Nolan le impregnó al universo del comic de la Warner BROS lo que
la Marvel apenas ha podido con sus superhéroes tan planos como
reiterativos.
Cierta complejidad intelectual en sus historias y personajes,
desarrollándose en los entramados de una oscuridad emocional en la
que el factor previsible del género cuenta poco, fue decisivo para
lograr el sortilegio de que el público y la crítica aplaudieran un
cine de aventura que, estaba claro, rompía códigos de simplezas y le
subía la parada a los filmes anteriores sobre Batman realizados por
el gótico Tim Burton.
Sucedió en el primer Batman de Nolan, del 2005 (Batman Begins),
y en el segundo, El caballero de la noche (2008) y en menor
medida en el que se encuentra de estreno en cines del país, El
caballero oscuro: La leyenda renace (2012), todos grandes éxitos
de taquilla.
Nolan llegó a este tercer Batman con muchas expectativas ya que,
se sabía, sería el último suyo. El resultado son casi tres horas de
metraje en el que se mezclan la espectacularidad más ruidosa
(cargante la banda sonora de Hans Zimmer) y algunos buenos momentos
con lo clásico trillado —ese betún y brillo concebidos en función de
lo que se denomina "el gran público", amante de los efectos
especiales, las carreras, los combates y los suspensos de bombas
nucleares que estallarían en una gran ciudad si no fuera por sus
héroes.
Le sobra cinta a la historia, pero el reparto impresionante y su
rotunda visualidad hacen que los momentos de franco aburrimiento y
hasta las nebulosas en el guion no lo parezcan tanto.

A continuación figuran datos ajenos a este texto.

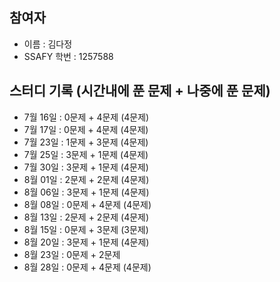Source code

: ## 참여자

- 이름 : 김다정
- SSAFY 학번 : 1257588

## 스터디 기록 (시간내에 푼 문제 + 나중에 푼 문제)

- 7월 16일 : 0문제 + 4문제 (4문제)
- 7월 17일 : 0문제 + 4문제 (4문제)
- 7월 23일 : 1문제 + 3문제 (4문제)
- 7월 25일 : 3문제 + 1문제 (4문제)
- 7월 30일 : 3문제 + 1문제 (4문제)
- 8월 01일 : 2문제 + 2문제 (4문제)
- 8월 06일 : 3문제 + 1문제 (4문제)
- 8월 08일 : 0문제 + 4문제 (4문제)
- 8월 13일 : 2문제 + 2문제 (4문제)
- 8월 15일 : 0문제 + 3문제 (3문제)
- 8월 20일 : 3문제 + 1문제 (4문제)
- 8월 23일 : 0문제 + 2문제
- 8월 28일 : 0문제 + 4문제 (4문제)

Poco amante de los filmes de este género, confieso que le presté
más atención a los sostenidos subrayados políticos de El
caballero oscuro: La leyenda renace que a su trama general,
regida por la ineluctable lucha del bien frente al mal.
Uno de los ingredientes que han hecho atractivos a los Batman de
Nolan es la actualidad política que desliza en ellos: En los dos
primeros fueron los ecos del atentado del 11 de septiembre del 2001
y una angustia generalizada por el miedo ciudadano a lo que vendrá.

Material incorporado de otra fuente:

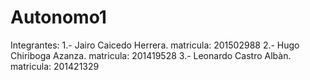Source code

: # Autonomo1
Integrantes:
1.- Jairo Caicedo Herrera.  matricula: 201502988
2.- Hugo Chiriboga Azanza.  matricula: 201419528
3.- Leonardo Castro Albàn.  matricula: 201421329
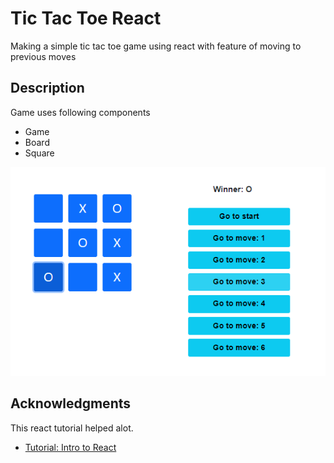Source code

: # Tic Tac Toe React

Making a simple tic tac toe game using react with feature of moving to previous moves

## Description

Game uses  following components

* Game
* Board
* Square


![output snap](public/snap.png)

## Acknowledgments

This react tutorial helped alot.
* [Tutorial: Intro to React](https://reactjs.org/tutorial/tutorial.html#lifting-state-up-again)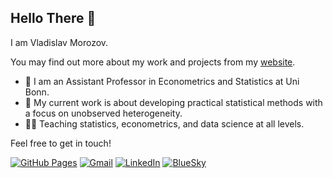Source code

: 
## Hello There 👋

I am Vladislav Morozov. 

You may find out more about my work and projects from my [website](https://vladislav-morozov.github.io/).


- 💼 I am an Assistant Professor in Econometrics and Statistics at Uni Bonn.
- 🔭 My current work is about developing practical statistical methods with a focus on unobserved heterogeneity.
- 🧑‍🏫 Teaching statistics, econometrics, and data science at all levels. 

Feel free to get in touch!

[![GitHub Pages](https://img.shields.io/badge/-GitHub%20Pages-6495ED?logo=Github)](https://vladislav-morozov.github.io/)
[![Gmail](https://img.shields.io/badge/Gmail-d14836?style=flat&logo=Gmail&logoColor=white)](mailto:vladislav.v.morozov@gmail.com)
[![LinkedIn](https://img.shields.io/badge/LinkedIn-blue?style=flat&logo=Linkedin&logoColor=white)](https://www.linkedin.com/in/vladislavvmorozov/)
[![BlueSky](https://img.shields.io/badge/Bluesky-0285FF?logo=bluesky&logoColor=fff)](https://bsky.app/profile/vladislavmorozov.bsky.social)
<!--
**vladislav-morozov/vladislav-morozov** is a ✨ _special_ ✨ repository because its `README.md` (this file) appears on your GitHub profile.

Here are some ideas to get you started:

- 🔭 I’m currently working on ...
- 🌱 I’m currently learning ...
- 👯 I’m looking to collaborate on ...
- 🤔 I’m looking for help with ...
- 💬 Ask me about ...
- 📫 How to reach me: ...
- 😄 Pronouns: ...
- ⚡ Fun fact: ...
-->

En esta última entrega, el colapso financiero y el terrorismo pasan
a primer plano en una trama que puesta en la balanza se inclina sin
discusión hacia una visión conservadora del presente, a partir de la
utopía revolucionaria que representa el malvado de turno, el
monstruoso y vengativo Bane. Un mercenario que ante la corrupción
imperante en las arcas financieras de la ciudad de Gotham (que no es
otra que Nueva York) impone un levantamiento popular contra los
ricos (el pobre millonario Wayne-Batman entre ellos), a los que hace
ejecutar mediante un caricaturizado tribunal sin apelaciones,
demasiado inspirado en los tiempos de la Revolución francesa.
Hay corrupción e injusticia en las bolsas y en sus gobernantes
corruptos ––expresa claramente Nolan–– pero revelarse con medidas
extremas, como serían los ocupantes de Wall Street (y algo de eso
aparece en el filme) sería una locura, y bastaría con mirar las
hordas que capitanea Bane, dadas al saqueo y a la destrucción, para
tratar de encontrar una solución al caos del país ––como dice unos
de los personajes buenos, y sugieren otros––, que venga "desde
adentro".
La tranquilidad ciudadana que representa el niño que con voz
angelical canta el himno de la nación mientras el loco
"revolucionario" hace estallar un campo de fútbol donde reina el
sosiego de decenas de miles de espectadores, es el símbolo absoluto
de una paz que solo se estabilizará cuando "los ocupantes" sedientos
de justicia social desaparezcan.
Hay muchas más asociaciones de ese conservadurismo con el que
Christopher Nolan se despide de Batman y los que quieran podrán
entretenerse en encontrarlas, en caso de que este hombre murciélago,
como espectáculo, no los entretenga demasiado.